WORK ORDER: Work out how many lines of the listing below include the string "distribution", and give that number alone.

--------------------

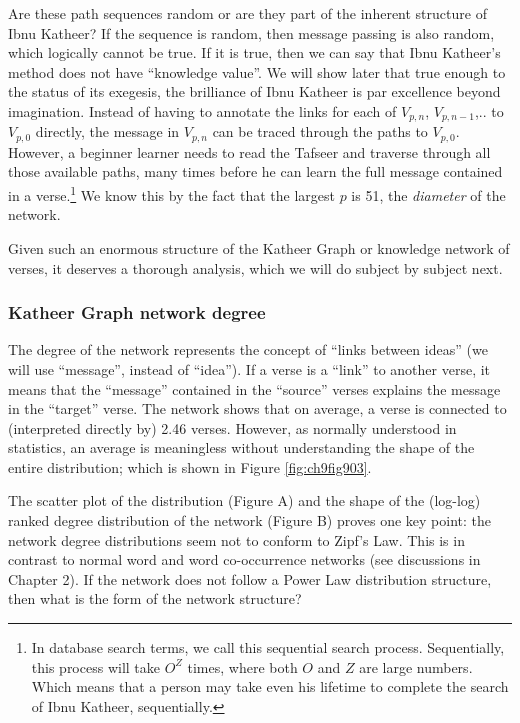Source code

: \documentclass[
]{article}
\begin{document}
Are these path sequences random or are they part of the inherent structure of Ibnu Katheer? If the sequence is random, then message passing is also random, which logically cannot be true. If it is true, then we can say that Ibnu Katheer's method does not have ``knowledge value''. We will show later that true enough to the status of its exegesis, the brilliance of Ibnu Katheer is par excellence beyond imagination. Instead of having to annotate the links for each of \(V_{p,n}\), \(V_{p,n-1}\),.. to \(V_{p,0}\) directly, the message in \(V_{p,n}\) can be traced through the paths to \(V_{p,0}\). However, a beginner learner needs to read the Tafseer and traverse through all those available paths, many times before he can learn the full message contained in a verse.\footnote{In database search terms, we call this sequential search process. Sequentially, this process will take \(O^Z\) times, where both \(O\) and \(Z\) are large numbers. Which means that a person may take even his lifetime to complete the search of Ibnu Katheer, sequentially.} We know this by the fact that the largest \(p\) is 51, the \emph{diameter} of the network.

Given such an enormous structure of the Katheer Graph or knowledge network of verses, it deserves a thorough analysis, which we will do subject by subject next.

\hypertarget{katheer-graph-network-degree}{%
\subsubsection{Katheer Graph network degree}\label{katheer-graph-network-degree}}

The degree of the network represents the concept of ``links between ideas'' (we will use ``message'', instead of ``idea''). If a verse is a ``link'' to another verse, it means that the ``message'' contained in the ``source'' verses explains the message in the ``target'' verse. The network shows that on average, a verse is connected to (interpreted directly by) 2.46 verses. However, as normally understood in statistics, an average is meaningless without understanding the shape of the entire distribution; which is shown in Figure \ref{fig:ch9fig903}.

The scatter plot of the distribution (Figure A) and the shape of the (log-log) ranked degree distribution of the network (Figure B) proves one key point: the network degree distributions seem not to conform to Zipf's Law. This is in contrast to normal word and word co-occurrence networks (see discussions in Chapter 2). If the network does not follow a Power Law distribution structure, then what is the form of the network structure?
\end{document}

--------------------

ANSWER TO THE PROBLEM: 2